Sarà un "gioco da ragazzi" bypassare l'ostacolo concedendo annullamenti a valanga e senza alcun controllo da parte di Roma.
Le medesime perplessità, se possibile anzi rafforzate, riguardano la possibilità, sostanzialmente discrezionale, di concedere un procedimento abbreviato nel processo diocesano di riconoscimento della nullità. Che senso ha, ad esempio, in tale prospettiva, dare rilevanza ad elementi del tutto estranei all'analisi sulla validità del vincolo come la concordanza dei supposti coniugi nel chiedere la nullità o la brevità della convivenza?
Ciò che tuttavia mi stupisce maggiormente resta comunque l'inserimento della "mancanza di Fede" al momento della celebrazione nuziale come causa di nullità del vincolo sacramentale. La Fede è infatti un fattore soggettivo, e questa, per giunta, almeno in foro esterno, coincide con una dichiarazione, la cosiddetta professione di Fede. Solo Dio del resto può leggere i cuori. Noi uomini, compresi i giudici ecclesiastici, dobbiamo necessariamente dedurre l'esistenza della Fede da comportamenti esterni.

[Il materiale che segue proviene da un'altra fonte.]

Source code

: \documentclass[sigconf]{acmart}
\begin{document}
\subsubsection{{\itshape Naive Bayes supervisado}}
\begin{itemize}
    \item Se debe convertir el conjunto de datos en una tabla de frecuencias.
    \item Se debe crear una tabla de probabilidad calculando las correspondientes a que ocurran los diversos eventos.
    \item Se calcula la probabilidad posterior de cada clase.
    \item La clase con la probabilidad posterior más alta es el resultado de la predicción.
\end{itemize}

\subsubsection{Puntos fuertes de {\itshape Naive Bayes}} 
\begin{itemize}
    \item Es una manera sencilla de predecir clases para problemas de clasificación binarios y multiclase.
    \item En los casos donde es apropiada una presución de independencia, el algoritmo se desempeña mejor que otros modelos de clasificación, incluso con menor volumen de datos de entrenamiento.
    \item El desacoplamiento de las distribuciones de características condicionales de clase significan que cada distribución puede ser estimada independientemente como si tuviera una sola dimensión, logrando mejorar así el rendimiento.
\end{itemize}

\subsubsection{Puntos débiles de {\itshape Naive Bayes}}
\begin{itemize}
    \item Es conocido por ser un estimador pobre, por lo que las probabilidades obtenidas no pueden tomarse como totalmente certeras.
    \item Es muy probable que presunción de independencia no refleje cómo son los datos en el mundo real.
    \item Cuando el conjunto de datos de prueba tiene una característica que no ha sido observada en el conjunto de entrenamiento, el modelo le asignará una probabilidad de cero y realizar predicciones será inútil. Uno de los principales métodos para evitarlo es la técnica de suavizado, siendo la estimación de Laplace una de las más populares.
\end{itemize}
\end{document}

Va da sè dunque che chi deciderà di chiedere l'annullamento del proprio matrimonio avrà buon gioco nel dichiarare che, al momento della celebrazione, non possedeva la Fede, o non ne aveva a sufficienza. Chi potrà provare il contrario?
Mi sembra già di sentire certe dichiarazioni: "Si..., certo, andavo a Messa tutte le domeniche e facevo regolarmente la Comunione..., ma avevo un'idea molto confusa dell'indissolubilità del matrimonio. Il mio Parroco, del resto, mi faceva chiaramente intendere che, dopo il Concilio, anche su questi temi era necessario un aggiornamento pastorale..."
Ci sarebbero, in realtà, molti altri argomenti da approfondire sulla nuova disciplina dettata dai contestati Motu Proprio. Vorrei tuttavia concludere con un'osservazione legata all'imminente Sinodo sulla famiglia che si svolgerà ad ottobre.
Probabilmente infatti, con questa nuova disciplina sui procedimenti per il riconoscimento della nullità matrimoniale, Papa Francesco ha risolto preventivamente, con la furbizia "gesuitica" che ne contraddistingue il governo, la difficile questione relativa alla riammissione ai sacramenti dei divorziati risposati. Il Sinodo potrà così anche riaffermare, solennemente e con forza, la dottrina tradizionale in materia ma..., avendo comunque reso in pratica una burletta il procedimento per la nullità..., ogni divorziato risposato civilmente, avrà la possibilità di annullare il precedente matrimonio e risposarsi addirittura con rito religioso. La dottrina sarà salva... ma la pastorale, come si sente spesso dire, terrà conto delle mutate situazioni sociali esistenti nel mondo contemporaneo...
Fino a che punto allora, resta da chiedersi, i buoni Vescovi e Cardinali, che comunque esistono, accetteranno ancora di farsi prendere in giro in questo modo?